De Amazon et Facebook à Google et Microsoft, les dirigeants des entreprises technologiques les plus influents du monde mettent en avant leur enthousiasme pour l’intelligence artificielle (IA). Mais quelle est cette technologie ? Pourquoi est-ce si important ? Et pourquoi maintenant ? Bien qu’il y ait un intérêt croissant pour l’IA, le domaine est entendu principalement par des spécialistes. L’objectif de cet article est de rendre ce domaine accessible à un plus large public.

Tentons d’expliquer le sens de l’IA et des termes clés, y compris « machine learning ». Tout d’abord, nous illustrerons comment l’une des zones les plus productives de l’IA, appelé « deep learning » fonctionne. Ensuite, nous inspecterons les problèmes que résolvent les intelligences artificielles et pourquoi elles sont importantes. Enfin, nous explorerons au travers de l’article pourquoi l’intelligence artificielle, qui a été inventée dans les années 1950, en est venue à son âge d’or aujourd’hui.

Comme pour les investisseurs, nous recherchons des tendances émergentes qui créeront de la valeur pour les consommateurs et les entreprises. Nous croyons que l’IA est une évolution de l’informatique, sinon plus importante que les changements liés à l’informatique mobile ou du cloud. « Il est difficile d’exagérer, la taille de l’impact que l’IA va avoir sur la société au cours des 20 prochaines années, » nous dit le PDG d’Amazon Jeff Bezos. Si vous êtes un consommateur ou un cadre, un entrepreneur ou un investisseur, cette nouvelle tendance sera importante pour vous tous.

Qu’est-ce que l’intelligence artificielle ?

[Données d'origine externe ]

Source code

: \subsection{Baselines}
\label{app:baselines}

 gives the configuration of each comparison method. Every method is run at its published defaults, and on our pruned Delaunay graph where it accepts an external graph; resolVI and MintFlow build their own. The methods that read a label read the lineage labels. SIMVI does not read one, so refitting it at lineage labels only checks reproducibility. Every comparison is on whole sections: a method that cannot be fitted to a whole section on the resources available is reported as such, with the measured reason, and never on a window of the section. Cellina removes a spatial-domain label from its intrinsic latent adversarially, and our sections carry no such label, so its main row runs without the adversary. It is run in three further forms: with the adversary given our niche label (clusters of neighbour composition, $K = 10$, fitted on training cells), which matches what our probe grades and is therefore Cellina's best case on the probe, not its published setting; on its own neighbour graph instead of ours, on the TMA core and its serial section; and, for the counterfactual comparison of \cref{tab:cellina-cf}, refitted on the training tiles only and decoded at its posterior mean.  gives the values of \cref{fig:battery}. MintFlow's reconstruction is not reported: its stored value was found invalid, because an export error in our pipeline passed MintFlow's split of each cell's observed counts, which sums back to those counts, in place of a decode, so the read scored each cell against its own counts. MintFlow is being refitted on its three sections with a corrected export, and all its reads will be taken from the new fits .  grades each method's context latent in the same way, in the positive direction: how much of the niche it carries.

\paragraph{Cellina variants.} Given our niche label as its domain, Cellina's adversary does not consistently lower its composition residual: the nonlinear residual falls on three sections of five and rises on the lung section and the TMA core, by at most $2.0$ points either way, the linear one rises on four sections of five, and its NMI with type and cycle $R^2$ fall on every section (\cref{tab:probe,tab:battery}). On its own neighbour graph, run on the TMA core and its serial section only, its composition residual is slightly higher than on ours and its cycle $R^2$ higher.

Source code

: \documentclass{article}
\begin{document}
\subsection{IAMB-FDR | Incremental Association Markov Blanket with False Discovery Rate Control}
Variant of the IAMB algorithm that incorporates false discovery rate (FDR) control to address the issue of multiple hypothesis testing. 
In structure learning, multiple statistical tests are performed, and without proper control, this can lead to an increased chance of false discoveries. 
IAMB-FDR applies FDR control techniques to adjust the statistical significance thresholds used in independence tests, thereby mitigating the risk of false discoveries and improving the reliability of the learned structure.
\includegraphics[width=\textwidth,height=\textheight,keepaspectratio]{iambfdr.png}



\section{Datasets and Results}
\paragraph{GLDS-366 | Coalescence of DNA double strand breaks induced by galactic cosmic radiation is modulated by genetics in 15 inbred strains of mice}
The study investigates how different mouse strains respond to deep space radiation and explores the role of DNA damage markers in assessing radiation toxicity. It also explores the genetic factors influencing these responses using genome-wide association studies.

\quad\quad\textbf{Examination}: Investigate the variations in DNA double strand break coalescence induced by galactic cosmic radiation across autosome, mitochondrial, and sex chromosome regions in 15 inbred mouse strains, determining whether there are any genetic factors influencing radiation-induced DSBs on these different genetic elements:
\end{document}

Intelligence artificielle : la science des programmes intelligents.

Inventé en 1956 par John McCarthy Professeur adjoint de l’Université de Dartmouth, IA est un terme général qui désigne matériel ou logiciel qui présente un comportement qui semble intelligent. Dans les mots du professeur McCarthy, il est : « la science et de l’ingénierie de fabrication des machines intelligentes, notamment des programmes informatiques intelligents. »

Cette technologie existe depuis des décennies, grâce à des programmes fondés sur des règles qui offrent des cas rudimentaires d’intelligence dans des contextes spécifiques. Toutefois, les progrès ont été limités parce qu’il est extrêmement complexe de programmer à la main les algorithmes.

Les activités sophistiquées, y compris établir des diagnostics médicaux, de prédire quand les machines tomberont en panne ou évaluer la valeur de marché de certains actifs, impliquent des milliers de jeux de données et des relations non linéaires entre les variables. Dans ces cas, il est difficile d’utiliser les données que nous avons au mieux à optimiser nos prévisions. Dans d’autres cas, y compris la reconnaissance des objets dans les images et la traduction de langues, nous ne pouvons même pas élaborer des règles pour décrire les caractéristiques que nous recherchons. Comment pouvons-nous écrire un ensemble de règles qui décrivent l’apparence d’un chien ?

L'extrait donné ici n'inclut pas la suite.